YOUR GOAL>
Please tally how many lines in the entries below include the word "AppData", giving only the number.

Saved entries>
----
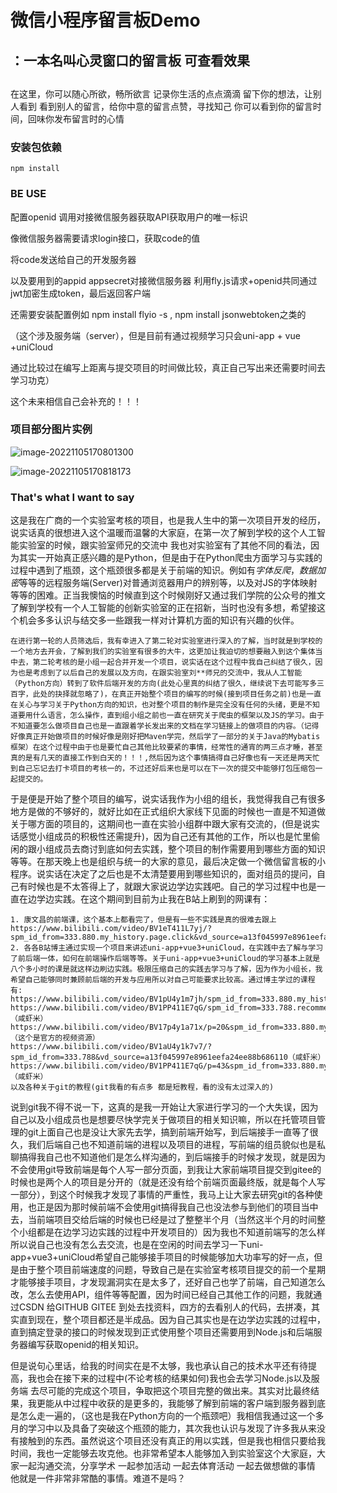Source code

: 

# 微信小程序留言板Demo



## ：一本名叫心灵窗口的留言板 可查看效果
## 
在这里，你可以随心所欲，畅所欲言
记录你生活的点点滴滴
留下你的想法，让别人看到
看到别人的留言，给你中意的留言点赞，寻找知己
你可以看到你的留言时间，回味你发布留言时的心情



### 安装包依赖

`npm install`



### BE USE

配置openid 调用对接微信服务器获取API获取用户的唯一标识

像微信服务器需要请求login接口，获取code的值

将code发送给自己的开发服务器

以及要用到的appid appsecret对接微信服务器 利用fly.js请求+openid共同通过jwt加密生成token，最后返回客户端



还需要安装配置例如 npm install flyio -s  ,  npm install jsonwebtoken之类的

（这个涉及服务端（server），但是目前有通过视频学习只会uni-app + vue +uniCloud

通过比较过在编写上距离与提交项目的时间做比较，真正自己写出来还需要时间去学习功克）

这个未来相信自己会补充的！！！



### 项目部分图片实例

![image-20221105170801300](C:/Users/26057/AppData/Roaming/Typora/typora-user-images/image-20221105170801300.png)

![image-20221105170818173](C:/Users/26057/AppData/Roaming/Typora/typora-user-images/image-20221105170818173.png)





### That's what I want to say



​	这是我在广商的一个实验室考核的项目，也是我人生中的第一次项目开发的经历，说实话真的很想进入这个温暖而温馨的大家庭，在第一次了解到学校的这个人工智能实验室的时候，跟实验室师兄的交流中 我也对实验室有了其他不同的看法，因为其实一开始真正感兴趣的是Python，但是由于在Python爬虫方面学习与实践的过程中遇到了瓶颈，这个瓶颈很多都是关于前端的知识。例如有*字体反爬*，*数据加密*等等的远程服务端(Server)对普通浏览器用户的辨别等，以及对JS的字体映射等等的困难。正当我懊恼的时候直到这个时候刚好又通过我们学院的公众号的推文了解到学校有一个人工智能的创新实验室的正在招新，当时也没有多想，希望接这个机会多多认识与结交多一些跟我一样对计算机方面的知识有兴趣的伙伴。

 	在进行第一轮的人员筛选后，我有幸进入了第二轮对实验室进行深入的了解，当时就是到学校的一个地方去开会，了解到我们的实验室有很多的大牛，这更加让我迫切的想要融入到这个集体当中去，第二轮考核的是小组一起合并开发一个项目，说实话在这个过程中我自己纠结了很久，因为也是考虑到了以后自己的发展以及方向，在跟实验室刘**师兄的交流中，我从人工智能（Python方向）转到了软件后端开发的方向(此处心里真的纠结了很久，继续说下去可能写多三百字，此处的抉择就忽略了)，在真正开始整个项目的编写的时候(接到项目任务之前)也是一直在关心与学习关于Python方向的知识，也对整个项目的制作是完全没有任何的头绪，更是不知道要用什么语言，怎么操作，直到组小组之前也一直在研究关于爬虫的框架以及JS的学习。由于不知道要怎么做项目自己也是一直跟着学长发出来的文档在学习链接上的做项目的内容。（记得好像真正开始做项目的时候好像是刚好把Maven学完，然后学了一部分的关于Java的Mybatis框架）在这个过程中由于也是要忙自己其他比较要紧的事情，经常性的通宵的两三点才睡，甚至真的是有几天的直接工作到白天的！！！,然后因为这个事情搞得自己好像也有一天还是两天忙到自己忘记去打卡项目的考核一的，不过还好后来也是可以在下一次的提交中能够打包压缩包一起提交的。

​	于是便是开始了整个项目的编写，说实话我作为小组的组长，我觉得我自己有很多地方是做的不够好的，就好比如在正式组织大家线下见面的时候也一直是不知道做关于哪方面的项目的，这期间也一直在实验小组群中跟大家有交流的，(但是说实话感觉小组成员的积极性还需提升)，因为自己还有其他的工作，所以也是忙里偷闲的跟小组成员去商讨到底如何去实践，整个项目的制作需要用到哪些方面的知识等等。在那天晚上也是组织与统一的大家的意见，最后决定做一个微信留言板的小程序。说实话在决定了之后也是不太清楚要用到哪些知识的，面对组员的提问，自己有时候也是不太答得上了，就跟大家说边学边实践吧。自己的学习过程中也是一直在边学边实践。在这个期间到目前为止我在B站上刷到的网课有：

```	
1. 康文昌的前端课，这个基本上都看完了，但是有一些不实践是真的很难去跟上	https://www.bilibili.com/video/BV1eT411L7yj/?spm_id_from=333.880.my_history.page.click&vd_source=a13f045997e8961eefa24ee88b686110
2. 各各B站博主通过实现一个项目来讲述uni-app+vue3+uniCloud，在实践中去了解与学习了前后端一体，如何在前端操作后端等等。关于uni-app+vue3+uniCloud的学习基本上就是八个多小时的课是就这样边刷边实践。极限压缩自己的实践去学习与了解，因为作为小组长，我希望自己能够同时兼顾前后端的开发与应用所以对自己可能要求比较高。通过博主学过的课程有: 
https://www.bilibili.com/video/BV1pU4y1m7jh/spm_id_from=333.880.my_history.page.click&vd_source=a13f045997e8961eefa24ee88b686110
https://www.bilibili.com/video/BV1PP411E7qG/spm_id_from=333.788.recommend_more_video.-1&vd_source=a13f045997e8961eefa24ee88b686110（咸虾米）
https://www.bilibili.com/video/BV17p4y1a71x/p=20&spm_id_from=333.880.my_history.page.click&vd_source=a13f045997e8961eefa24ee88b686110（这个是官方的视频资源）
https://www.bilibili.com/video/BV1aU4y1k7v7/?spm_id_from=333.788&vd_source=a13f045997e8961eefa24ee88b686110（咸虾米）
https://www.bilibili.com/video/BV1PP411E7qG/p=43&spm_id_from=333.880.my_history.page.click&vd_source=a13f045997e8961eefa24ee88b686110（咸虾米）
以及各种关于git的教程(git我看的有点多 都是短教程，看的没有太过深入的)
```

​	说到git我不得不说一下，这真的是我一开始让大家进行学习的一个大失误，因为自己以及小组成员也是想要尽快学完关于做项目的相关知识嘛，所以在托管项目管理的git上面自己也是没让大家先去学，搞到前端开始写，到后端接手一直等了很久，我们后端自己也不知道前端的进程以及项目的进程，写前端的组员貌似也是私聊搞得我自己也不知道他们是怎么样沟通的，到后端接手的时候才发现，就是因为不会使用git导致前端是每个人写一部分页面，到我让大家前端项目提交到gitee的时候也是两个人的项目是分开的（就是还没有给个前端页面最终版，就是每个人写一部分），到这个时候我才发现了事情的严重性，我马上让大家去研究git的各种使用，也正是因为那时候前端不会使用git搞得我自己也没法参与到他们的项目当中去，当前端项目交给后端的时候也已经是过了整整半个月（当然这半个月的时间整个小组都是在边学习边实践的过程中开发项目的）因为我也不知道前端写的怎么样所以说自己也没有怎么去交流，也是在空闲的时间去学习一下uni-app+vue3+uniCloud希望自己能够接手项目的时候能够加大功率写的好一点，但是由于整个项目前端速度的问题，导致自己是在实验室考核项目提交的前一个星期才能够接手项目，才发现漏洞实在是太多了，还好自己也学了前端，自己知道怎么改，怎么去使用API，组件等等配置，因为时间已经自己其他工作的问题，我就通过CSDN 给GITHUB GITEE 到处去找资料，四方的去看别人的代码，去拼凑，其实直到现在，整个项目都还是半成品。因为自己其实也是在边学边实践的过程中，直到搞定登录的接口的时候发现到正式使用整个项目还需要用到Node.js和后端服务器编写获取openid的相关知识。

​	但是说句心里话，给我的时间实在是不太够，我也承认自己的技术水平还有待提高，我也会在接下来的过程中(不论考核的结果如何)我也会去学习Node.js以及服务端 去尽可能的完成这个项目，争取把这个项目完整的做出来。其实对比最终结果，我更能从中过程中收获的是更多的，我能够了解到前端的客户端到服务器到底是怎么走一遍的，（这也是我在Python方向的一个瓶颈吧）我相信我通过这一个多月的学习中以及具备了突破这个瓶颈的能力，其次我也认识与发现了许多我从来没有接触到的东西。虽然说这个项目还没有真正的用以实践，但是我也相信只要给我时间，我也一定能够去攻克他。也非常希望本人能够加入到实验室这个大家庭，大家一起沟通交流，分享学术 一起参加活动 一起去体育活动 一起去做想做的事情 他就是一件非常非常酷的事情。难道不是吗？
----
SOLUTION FOR THIS EXERCISE>
2